Not every brand needs a nine-figure sponsorship deal to make noise. UK niche perfume house Ffern released just one new scent this month - "Green Knight," its Summer '26 fragrance - and turned it into a full storytelling moment built entirely around Arthurian legend, referencing the Green Chapel from medieval myth.


The whole campaign leans on Ffern's signature aesthetic: retro, saturated imagery, medieval-style tokens and illustrations that look pulled from an old apothecary. There's no celebrity face and no paid media blitz.


Instead, the brand relies on scarcity (each fragrance is barrel-aged, made in small batches and released only at the turn of the season) and a strong narrative world to keep its members' waiting list full. Watch the video below.



It's a good reminder that distinctive brand storytelling and genuine scarcity are still some of the most reliable levers in marketing - budget optional.


5. Suncorp – Haven wins Best Campaign

Suncorp marketing campaign

The standout campaign of Cannes Lions this year came from an unlikely category: home insurance. Australian insurer Suncorp, working with agency Leo Australia, walked away with the festival's top prize, the Titanium Grand Prix, plus wins across Creative Data, Direct and Brand Experience & Activation.


The insight behind it: 81% of Australians have lived through extreme weather, but only 17% have any kind of plan to protect their home. So Suncorp built "Haven" - a free digital tool, open to anyone, not just Suncorp customers, that pulls from a dozen live data sets to generate a personalised climate-risk assessment for any Australian address, right down to the street level.


Enter your address, and the tool essentially gives your home a voice to describe its own bushfire, flood, cyclone or storm risk, along with practical steps to reduce it.


It's part of a longer five-year strategy shift for the brand, moving from "recovery" messaging to "resilience," and the results have been hard to argue with: over 320,000 visits (well above target), and Suncorp's home policy growth reportedly up 75% year over year.

The takeaway for marketers: the most awarded campaign of the year wasn't really an ad campaign at all. It was a genuinely useful product, built on the brand's own data, that happened to double as the most powerful piece of marketing the company has produced.

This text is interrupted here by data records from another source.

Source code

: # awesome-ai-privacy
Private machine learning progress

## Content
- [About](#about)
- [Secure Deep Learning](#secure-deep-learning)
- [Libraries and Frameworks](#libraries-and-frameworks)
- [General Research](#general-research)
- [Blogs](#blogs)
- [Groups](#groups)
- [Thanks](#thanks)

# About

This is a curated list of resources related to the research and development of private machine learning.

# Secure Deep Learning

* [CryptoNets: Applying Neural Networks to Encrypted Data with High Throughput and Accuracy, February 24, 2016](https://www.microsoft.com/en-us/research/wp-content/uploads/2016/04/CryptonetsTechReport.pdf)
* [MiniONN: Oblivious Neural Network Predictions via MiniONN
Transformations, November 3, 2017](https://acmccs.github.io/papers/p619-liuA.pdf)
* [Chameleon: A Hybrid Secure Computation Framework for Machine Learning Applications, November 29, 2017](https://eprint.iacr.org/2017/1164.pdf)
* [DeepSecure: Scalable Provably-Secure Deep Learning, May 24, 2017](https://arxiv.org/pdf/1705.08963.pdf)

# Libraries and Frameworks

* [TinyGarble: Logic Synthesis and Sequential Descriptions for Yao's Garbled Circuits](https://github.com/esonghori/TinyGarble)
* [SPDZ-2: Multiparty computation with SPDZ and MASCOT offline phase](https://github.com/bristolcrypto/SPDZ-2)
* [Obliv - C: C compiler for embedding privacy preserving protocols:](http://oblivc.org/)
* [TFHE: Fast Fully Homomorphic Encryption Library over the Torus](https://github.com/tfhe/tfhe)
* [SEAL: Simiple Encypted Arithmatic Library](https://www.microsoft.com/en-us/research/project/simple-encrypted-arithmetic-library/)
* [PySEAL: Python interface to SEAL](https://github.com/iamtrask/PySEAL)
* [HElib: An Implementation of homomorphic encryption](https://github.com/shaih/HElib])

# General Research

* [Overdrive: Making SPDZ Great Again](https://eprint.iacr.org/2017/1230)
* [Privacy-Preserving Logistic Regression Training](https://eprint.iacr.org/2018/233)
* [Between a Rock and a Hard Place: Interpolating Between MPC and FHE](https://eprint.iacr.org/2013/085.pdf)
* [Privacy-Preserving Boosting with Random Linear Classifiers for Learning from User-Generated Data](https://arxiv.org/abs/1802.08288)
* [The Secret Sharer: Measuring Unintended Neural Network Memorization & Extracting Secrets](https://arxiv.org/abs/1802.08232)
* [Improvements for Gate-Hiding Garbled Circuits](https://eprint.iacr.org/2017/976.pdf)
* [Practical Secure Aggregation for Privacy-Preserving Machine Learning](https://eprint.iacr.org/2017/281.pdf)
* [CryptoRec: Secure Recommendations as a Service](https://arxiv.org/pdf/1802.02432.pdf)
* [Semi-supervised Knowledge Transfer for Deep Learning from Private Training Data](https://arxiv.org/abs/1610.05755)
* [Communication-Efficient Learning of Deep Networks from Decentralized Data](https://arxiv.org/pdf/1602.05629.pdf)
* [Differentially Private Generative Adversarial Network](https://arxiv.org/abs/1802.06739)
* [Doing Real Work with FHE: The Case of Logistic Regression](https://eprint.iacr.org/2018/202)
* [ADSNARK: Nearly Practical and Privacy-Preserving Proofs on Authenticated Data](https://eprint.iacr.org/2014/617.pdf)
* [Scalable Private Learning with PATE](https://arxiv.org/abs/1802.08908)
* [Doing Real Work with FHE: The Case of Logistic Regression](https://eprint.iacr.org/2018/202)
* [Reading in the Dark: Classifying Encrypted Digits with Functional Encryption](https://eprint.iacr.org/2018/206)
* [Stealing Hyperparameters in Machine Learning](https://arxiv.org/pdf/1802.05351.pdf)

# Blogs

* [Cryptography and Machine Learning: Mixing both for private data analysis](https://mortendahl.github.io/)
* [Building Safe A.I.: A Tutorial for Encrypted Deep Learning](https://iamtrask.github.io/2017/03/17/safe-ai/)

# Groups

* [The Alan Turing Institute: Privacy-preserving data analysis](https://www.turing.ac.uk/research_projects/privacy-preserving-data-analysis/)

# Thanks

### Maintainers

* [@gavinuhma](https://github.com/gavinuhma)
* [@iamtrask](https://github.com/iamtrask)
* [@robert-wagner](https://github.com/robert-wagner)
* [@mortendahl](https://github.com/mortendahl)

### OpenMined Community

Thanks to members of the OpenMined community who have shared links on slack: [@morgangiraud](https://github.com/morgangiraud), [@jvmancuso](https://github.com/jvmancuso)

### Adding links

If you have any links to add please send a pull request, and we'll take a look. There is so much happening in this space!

6. Discovery platforms continued to shift

Algoithm changes

Behind the scenes, the infrastructure marketers rely on for organic reach kept moving. LinkedIn's feed is now run by a large, unified AI ranking model rolled out earlier this year, which has meaningfully changed what gets surfaced. Hashtags and keyword-matching carry a lot less weight than they used to - the system now interprets meaning and context instead.


Comments and saves (what LinkedIn is reportedly calling a "Depth Score") outweigh raw like counts, and posts that lean on obvious engagement-bait tactics are actively pushed down rather than rewarded. On the flip side, genuinely useful evergreen posts can resurface in feeds weeks after publishing if they're still relevant to someone's interests.


It's part of a broader pattern playing out across discovery platforms generally:


Google's search results are increasingly answered directly inside AI Overviews rather than through a click-through, and being well-optimised for traditional keyword SEO doesn't guarantee visibility inside AI-generated answers either.

Across the board, the platforms marketers depend on for organic reach are quietly shifting away from surface-level optimisation tactics and toward genuine relevance and depth.


For marketers, the practical implication is the same wherever you look: chasing algorithm hacks is becoming a shorter and shorter-term game. Investing in content and campaigns with real substance is turning out to be the more durable strategy.